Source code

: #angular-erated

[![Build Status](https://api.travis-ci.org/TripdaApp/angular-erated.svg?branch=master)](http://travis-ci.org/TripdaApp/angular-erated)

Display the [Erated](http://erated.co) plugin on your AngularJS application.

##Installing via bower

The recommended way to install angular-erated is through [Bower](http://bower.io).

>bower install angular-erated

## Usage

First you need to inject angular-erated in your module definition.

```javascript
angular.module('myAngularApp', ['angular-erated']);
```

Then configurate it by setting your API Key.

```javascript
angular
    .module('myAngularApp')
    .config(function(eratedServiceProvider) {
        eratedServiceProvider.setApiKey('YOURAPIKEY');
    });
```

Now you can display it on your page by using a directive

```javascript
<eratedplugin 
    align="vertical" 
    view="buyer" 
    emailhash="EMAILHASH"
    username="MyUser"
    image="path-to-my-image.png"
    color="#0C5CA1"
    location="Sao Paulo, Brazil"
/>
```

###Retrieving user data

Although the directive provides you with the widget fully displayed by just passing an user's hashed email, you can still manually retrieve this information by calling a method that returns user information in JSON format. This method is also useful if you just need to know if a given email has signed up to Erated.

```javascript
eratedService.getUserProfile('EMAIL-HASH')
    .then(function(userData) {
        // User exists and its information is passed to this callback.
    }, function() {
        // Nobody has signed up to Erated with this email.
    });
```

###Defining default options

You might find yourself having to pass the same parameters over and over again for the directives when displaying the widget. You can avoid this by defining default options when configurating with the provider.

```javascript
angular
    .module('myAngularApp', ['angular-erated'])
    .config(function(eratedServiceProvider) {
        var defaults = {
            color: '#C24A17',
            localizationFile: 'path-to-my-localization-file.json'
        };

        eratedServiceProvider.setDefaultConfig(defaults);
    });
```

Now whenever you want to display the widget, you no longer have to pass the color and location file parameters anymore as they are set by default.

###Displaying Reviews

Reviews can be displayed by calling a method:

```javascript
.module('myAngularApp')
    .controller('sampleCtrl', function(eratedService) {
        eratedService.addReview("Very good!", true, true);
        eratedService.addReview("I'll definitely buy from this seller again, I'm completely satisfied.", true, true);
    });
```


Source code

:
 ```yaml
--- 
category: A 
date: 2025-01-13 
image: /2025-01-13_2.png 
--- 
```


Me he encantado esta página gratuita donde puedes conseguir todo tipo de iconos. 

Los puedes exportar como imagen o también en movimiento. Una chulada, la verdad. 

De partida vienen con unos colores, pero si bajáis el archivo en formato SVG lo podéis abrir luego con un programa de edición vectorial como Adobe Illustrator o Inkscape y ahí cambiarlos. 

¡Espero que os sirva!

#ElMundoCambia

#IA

# # #

ABOUT THIS EXERCISE:
Copy out all of the records above with nothing altered.

EXERCISE ANSWER:
Source code

: #angular-erated

[![Build Status](https://api.travis-ci.org/TripdaApp/angular-erated.svg?branch=master)](http://travis-ci.org/TripdaApp/angular-erated)

Display the [Erated](http://erated.co) plugin on your AngularJS application.

##Installing via bower

The recommended way to install angular-erated is through [Bower](http://bower.io).

>bower install angular-erated

## Usage

First you need to inject angular-erated in your module definition.

```javascript
angular.module('myAngularApp', ['angular-erated']);
```

Then configurate it by setting your API Key.

```javascript
angular
    .module('myAngularApp')
    .config(function(eratedServiceProvider) {
        eratedServiceProvider.setApiKey('YOURAPIKEY');
    });
```

Now you can display it on your page by using a directive

```javascript
<eratedplugin 
    align="vertical" 
    view="buyer" 
    emailhash="EMAILHASH"
    username="MyUser"
    image="path-to-my-image.png"
    color="#0C5CA1"
    location="Sao Paulo, Brazil"
/>
```

###Retrieving user data

Although the directive provides you with the widget fully displayed by just passing an user's hashed email, you can still manually retrieve this information by calling a method that returns user information in JSON format. This method is also useful if you just need to know if a given email has signed up to Erated.

```javascript
eratedService.getUserProfile('EMAIL-HASH')
    .then(function(userData) {
        // User exists and its information is passed to this callback.
    }, function() {
        // Nobody has signed up to Erated with this email.
    });
```

###Defining default options

You might find yourself having to pass the same parameters over and over again for the directives when displaying the widget. You can avoid this by defining default options when configurating with the provider.

```javascript
angular
    .module('myAngularApp', ['angular-erated'])
    .config(function(eratedServiceProvider) {
        var defaults = {
            color: '#C24A17',
            localizationFile: 'path-to-my-localization-file.json'
        };

        eratedServiceProvider.setDefaultConfig(defaults);
    });
```

Now whenever you want to display the widget, you no longer have to pass the color and location file parameters anymore as they are set by default.

###Displaying Reviews

Reviews can be displayed by calling a method:

```javascript
.module('myAngularApp')
    .controller('sampleCtrl', function(eratedService) {
        eratedService.addReview("Very good!", true, true);
        eratedService.addReview("I'll definitely buy from this seller again, I'm completely satisfied.", true, true);
    });
```


Source code

:
 ```yaml
--- 
category: A 
date: 2025-01-13 
image: /2025-01-13_2.png 
--- 
```


Me he encantado esta página gratuita donde puedes conseguir todo tipo de iconos. 

Los puedes exportar como imagen o también en movimiento. Una chulada, la verdad. 

De partida vienen con unos colores, pero si bajáis el archivo en formato SVG lo podéis abrir luego con un programa de edición vectorial como Adobe Illustrator o Inkscape y ahí cambiarlos. 

¡Espero que os sirva!

#ElMundoCambia

#IA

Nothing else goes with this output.